La France est blessée

Edito d'Anne Rivière

La France est blessée. Après les attentats de ce vendredi 13 novembre, tout le monde est sous le choc. La menace djihadiste se fait plus pesante. Ce sont maintenant les civils qui sont visés, le peuple français dans toute son humanité. Pourquoi prendre pour cible une salle de concert, un fast food, un restaurant, un bar et un stade de football ? Car ce sont les symboles de notre mode de vie occidental, et les moyens même dont Daech dispose pour nous toucher, au plus profond de notre quotidien.

Ces attaques sont impossibles à occulter, certains experts parlent déjà de 11 Septembre francais, de guerre civile. En conséquence, nous avons décidé non pas de modifier notre édito originel. Notre photo de la semaine portera sur l'image ahurissante des spectateurs du match France-Allemagne réfugiés sur la pelouse du Stade de France. Afin de respecter la mémoire des victimes, nous n’avons pas voulu publier de photos des attaques. A l’heure où on se félicite de plus en plus d’entrer dans une ère à la pointe de la modernité, l’hypocrisie ambiante nous pousse à oublier que les problèmes de société sont bien loin de régresser.

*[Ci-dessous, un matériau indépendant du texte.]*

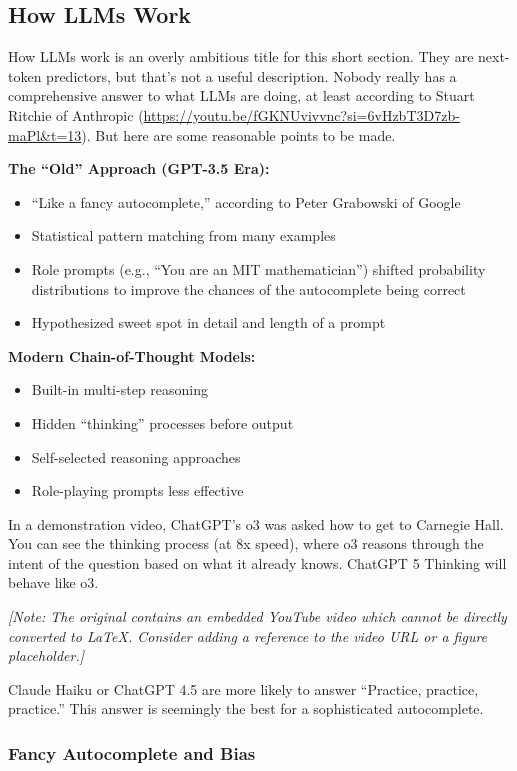 \subsection{How LLMs Work}

How LLMs work is an overly ambitious title for this short section. They are next-token predictors, but that's not a useful description. Nobody really has a comprehensive answer to what LLMs are doing, at least according to Stuart Ritchie of Anthropic (\url{https://youtu.be/fGKNUvivvnc?si=6vHzbT3D7zb-maPl&t=13}). But here are some reasonable points to be made.

\textbf{The ``Old'' Approach (GPT-3.5 Era):}
\begin{itemize}
\item ``Like a fancy autocomplete,'' according to Peter Grabowski of Google
\item Statistical pattern matching from many examples
\item Role prompts (e.g., ``You are an MIT mathematician'') shifted probability distributions to improve the chances of the autocomplete being correct
\item Hypothesized sweet spot in detail and length of a prompt
\end{itemize}

\textbf{Modern Chain-of-Thought Models:}
\begin{itemize}
\item Built-in multi-step reasoning
\item Hidden ``thinking'' processes before output
\item Self-selected reasoning approaches
\item Role-playing prompts less effective
\end{itemize}

In a demonstration video, ChatGPT's o3 was asked how to get to Carnegie Hall. You can see the thinking process (at 8x speed), where o3 reasons through the intent of the question based on what it already knows. ChatGPT 5 Thinking will behave like o3.

\textit{[Note: The original contains an embedded YouTube video which cannot be directly converted to LaTeX. Consider adding a reference to the video URL or a figure placeholder.]}

Claude Haiku or ChatGPT 4.5 are more likely to answer ``Practice, practice, practice.'' This answer is seemingly the best for a sophisticated autocomplete.

\subsubsection{Fancy Autocomplete and Bias}

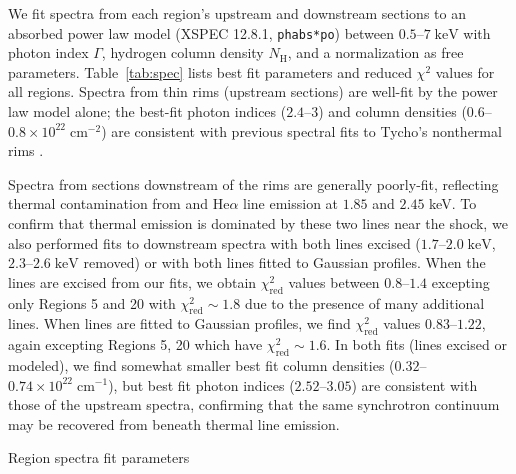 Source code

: \documentclass[iop, apj, numberedappendix]{emulateapj}
\newcommand*{\mt}{\mathrm}
\newcommand*{\unit}[1]{\;\mt{#1}}  %
\begin{document}
We fit spectra from each region's upstream and downstream sections to an
absorbed power law model (XSPEC 12.8.1, \texttt{phabs*po}) between $0.5$--$7
\unit{keV}$ with photon index $\Gamma$, hydrogen column density $N_{\mt{H}}$,
and a normalization as free parameters.  Table~\ref{tab:spec} lists best fit
parameters and reduced $\chi^2$ values for all regions.  Spectra from thin rims
(upstream sections) are well-fit by the power law model alone; the best-fit
photon indices ($2.4$--$3$) and column densities ($0.6$--$0.8 \times 10^{22}
\unit{cm^{-2}}$) are consistent with previous spectral fits to Tycho's
nonthermal rims \citep{hwang2002, cassam-chenai2007}.

Spectra from sections downstream of the rims are generally poorly-fit,
reflecting thermal contamination from  and  He$\alpha$
line emission at $1.85$ and $2.45$ keV.  To confirm that thermal emission is
dominated by these two lines near the shock, we also performed fits to
downstream spectra with both lines excised ($1.7$--$2.0 \unit{keV}$,
$2.3$--$2.6 \unit{keV}$ removed) or with both lines fitted to Gaussian
profiles.  When the lines are excised from our fits, we obtain
$\chi^2_{\mt{red}}$ values between $0.8$--$1.4$ excepting only Regions 5 and 20
with $\chi^2_{\mt{red}} \sim 1.8$ due to the presence of many additional lines.
When lines are fitted to Gaussian profiles, we find $\chi^2_{\mt{red}}$ values
$0.83$--$1.22$, again excepting Regions 5, 20 which have $\chi^2_{\mt{red}}
\sim 1.6$.  In both fits (lines excised or modeled), we find somewhat smaller
best fit column densities ($0.32$--$0.74 \times 10^{22} \unit{cm^{-1}}$),
but best fit photon indices ($2.52$--$3.05$) are consistent with those of the
upstream spectra, confirming that the same synchrotron continuum may be
recovered from beneath thermal line emission.

\begin{table}
    \scriptsize
    \centering
    \caption{Region spectra fit parameters\label{tab:spec}}
    
\end{table}

%    
\end{document}
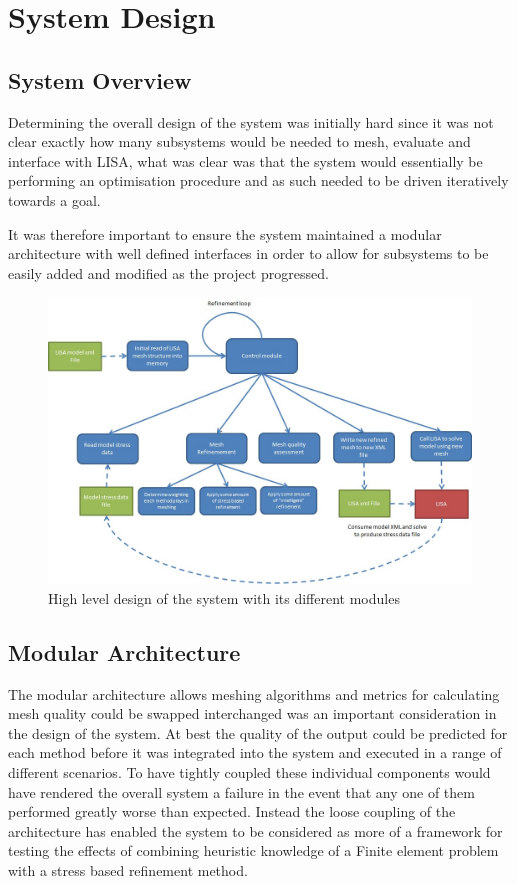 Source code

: \documentclass{article}
\begin{document}
\section{System Design}


\subsection{System Overview}
Determining the overall design of the system was initially hard since it was not clear exactly how many subsystems would be needed to mesh, evaluate and interface with LISA, what was clear was that the system would essentially be performing an optimisation procedure and as such needed to be driven iteratively towards a goal. 

 It was therefore important to ensure the system maintained a modular architecture with well defined interfaces in order to allow for subsystems to be easily added and modified as the project progressed.


\begin{figure}
  \centerline{\includegraphics[width=150mm, scale=1]{SystemDesignDiagram.jpeg}}
  \caption{High level design of the system with its different modules}
  \label{fig:h-refinementImp}
\end{figure}


\subsection{Modular Architecture}
The modular architecture allows meshing algorithms and metrics for calculating mesh quality could be swapped interchanged was an important consideration in the design of the system. At best the quality of the output could be predicted for each method before it was integrated into the system and executed in a range of different scenarios. To have tightly coupled these individual components would have rendered the overall system a failure in the event that any one of them performed greatly worse than expected. Instead the loose coupling of the architecture has enabled the system to be considered as more of a framework for testing the effects of combining heuristic knowledge of a Finite element problem with a stress based refinement method.
\end{document}
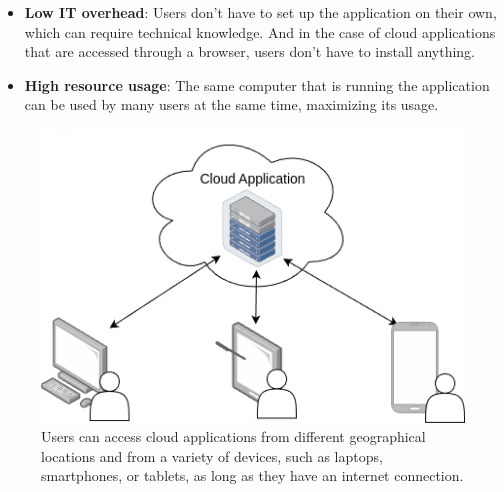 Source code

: \begin{itemize}
      \item \textbf{Low IT overhead}: Users don't have to set up the application on their own, which
	      can require technical knowledge.
        And in the case of cloud applications that are accessed through a browser,
        users don't have to install anything.

      \item \textbf{High resource usage}: The same computer that is running the
        application can be used by many users at the same time, maximizing its usage.

\end{itemize}

\begin{figure}[H]
	\centering
	\includegraphics[scale=0.41]{images/basic-cloud-services.drawio.png}
	\caption{Users can access cloud applications from different geographical locations and from a variety of devices, such as laptops, smartphones, or tablets, as long as they have an internet connection.}
	\label{fig:cloud-applications}
	\vspace{-2em} %
\end{figure}
\FloatBarrier

%


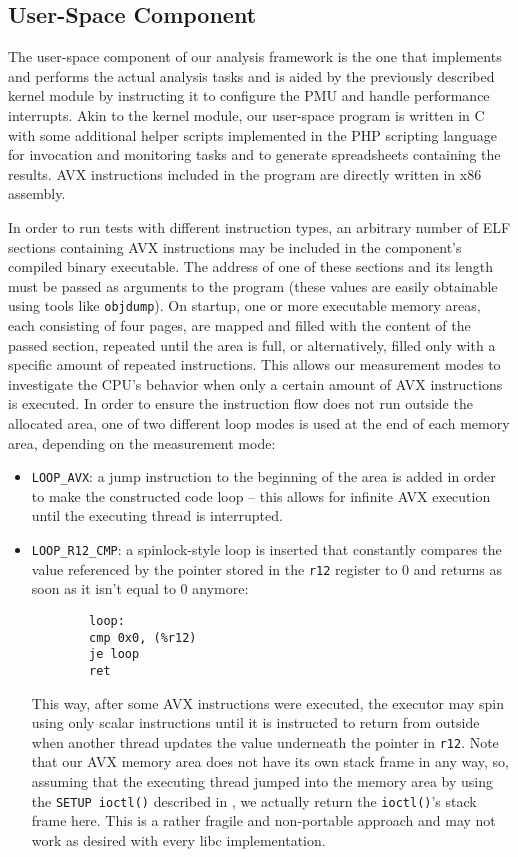 \subsection{User-Space Component}
\label{sec:analysis:design:userspace}

The user-space component of our analysis framework is the one that implements and performs the actual analysis tasks and is aided by the previously described kernel module by instructing it to configure the \gls{PMU} and handle performance interrupts. Akin to the kernel module, our user-space program is written in C with some additional helper scripts implemented in the PHP scripting language for invocation and monitoring tasks and to generate spreadsheets containing the results. \gls{AVX} instructions included in the program are directly written in x86 assembly.

In order to run tests with different instruction types, an arbitrary number of \gls{ELF} sections containing \gls{AVX} instructions may be included in the component's compiled binary executable. The address of one of these sections and its length must be passed as arguments to the program (these values are easily obtainable using tools like \texttt{objdump}). On startup, one or more executable memory areas, each consisting of four pages, are mapped and filled with the content of the passed section, repeated until the area is full, or alternatively, filled only with a specific amount of repeated instructions. This allows our measurement modes to investigate the \gls{CPU}'s behavior when only a certain amount of \gls{AVX} instructions is executed. In order to ensure the instruction flow does not run outside the allocated area, one of two different loop modes is used at the end of each memory area, depending on the measurement mode:

\begin{itemize}
	\item \texttt{LOOP\_AVX}: a jump instruction to the beginning of the area is added in order to make the constructed code loop -- this allows for infinite \gls{AVX} execution until the executing thread is interrupted.
	\item \texttt{LOOP\_R12\_CMP}: a spinlock-style loop is inserted that constantly compares the value referenced by the pointer stored in the \texttt{r12} register to $0$ and returns as soon as it isn't equal to $0$ anymore:
		\begin{verbatim}
		loop:
		cmp 0x0, (%r12)
		je loop
		ret
		\end{verbatim}
		This way, after some \gls{AVX} instructions were executed, the executor may spin using only scalar instructions until it is instructed to return from outside when another thread updates the value underneath the pointer in \texttt{r12}. Note that our \gls{AVX} memory area does not have its own stack frame in any way, so, assuming that the executing thread jumped into the memory area by using the \texttt{SETUP ioctl()} described in , we actually return the \texttt{ioctl()}'s stack frame here. This is a rather fragile and non-portable approach and may not work as desired with every \gls{libc} implementation.
\end{itemize}

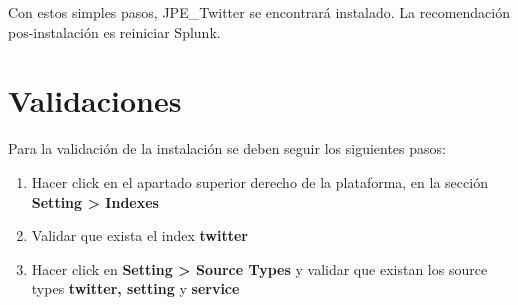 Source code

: \documentclass[report]{article}
\begin{document}
Con estos simples pasos, JPE\_Twitter se encontrar\'a instalado. La recomendaci\'on pos-instalaci\'on es reiniciar Splunk.
\newpage
\section{Validaciones}

Para la validaci\'on de la instalaci\'on se deben seguir los siguientes pasos:
\newline

\begin{enumerate}[label=(\alph*)]
\item Hacer click en el apartado superior derecho de la plataforma, en la secci\'on \textbf{Setting > Indexes}
\item Validar que exista el index \textbf{twitter}
\item Hacer click en \textbf{Setting > Source Types} y validar que existan los source types \textbf{twitter, setting} y \textbf{service}
\newline
\end{enumerate}
\end{document}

Pourtant, il appartient à chacun de s’opposer aux inégalités, un tout petit geste, si il est multiplié par un quotient suffisamment important, peut faire bouger les choses. Entre les manifestants pro-choix au Brésil, cette policière qui a su résoudre un conflit avec un battle de danse, ces parisiens qui ouvrent leur porte aux rescapés des attaques il y a un point commun. C’est la volonté de faire changer les choses et d’entrainer une prise de conscience par leurs propres moyens, aussi insignifiants soient-ils. Peut-on vraiment parler d’espoir ? Rien n’est moins sûr, mais j’aimerais le penser. En France, la situation reste bloquée. Les médias de masse, en choisissant leurs sujets selon ce qui « buzzera » le plus, participent à une désinformation collective. Je pense qu’il est important de ne pas donner au lecteur seulement ce qu’il a envie de lire, mais tout ce qui peut contribuer à lui éclairer l’esprit.

Et pourquoi si peu de collaboration entre les médias français et étrangers ? On a bien vu les journalistes du Figaro travailler main dans la main avec leurs collègues italiens et suédois pour traiter la crise des migrants, mais cela reste exceptionnel. Prenons l’exemple des manifestations pour la légalisation de l’avortement au Brésil, que presque aucun média français ni anglophone n’a abordé. C’est pourtant une problématique intéressante, mais la loi du mort-kilomètre l’emporte toujours.
Quand un milliardaire japonais, Joseph Lau, achète à sa fille deux des plus beaux diamants du monde pour une somme de 77 millions de dollars, on ne peut qu’être partagé entre deux états d’esprit. Penser « une telle somme aurait pu servir à aider tellement de personnes qui meurent de faim », ou penser « c’est son argent, il le dépense comme il veut » ? C’est bien triste à dire, mais la bien-pensance est devenu le nouvel accessoire à la mode. Où en sont donc toutes ces célébrités qui disaient vouloir accueillir des migrants chez eux ? Et François Hollande qui affirme n’avoir aucune résidence secondaire disponible pour accueillir les migrants ? Quid de sa Villa à Mougins, de ses appartements à Cannes et du Fort de Brégançon ? Arrêtons de nous voiler la face, et avant de faire la morale au autres, soyons nous- mêmes irréprochables. Si chacun de nous se levait de son confortable fauteuil, et agissait vraiment au lieu de s’apitoyer sur une vidéo Facebook, oui, le Monde irait mieux. Changer sa photo de profil pour un drapeau tricolore est un beau geste de soutien. Mais trois jours plus tôt, celui qui aurait arboré les couleurs françaises sur sa page serait passé pour un sympathisant de la fachosphère. Alors comment faire la part des choses ? Restons solidaires, et arrêtons de dénigrer l’autre.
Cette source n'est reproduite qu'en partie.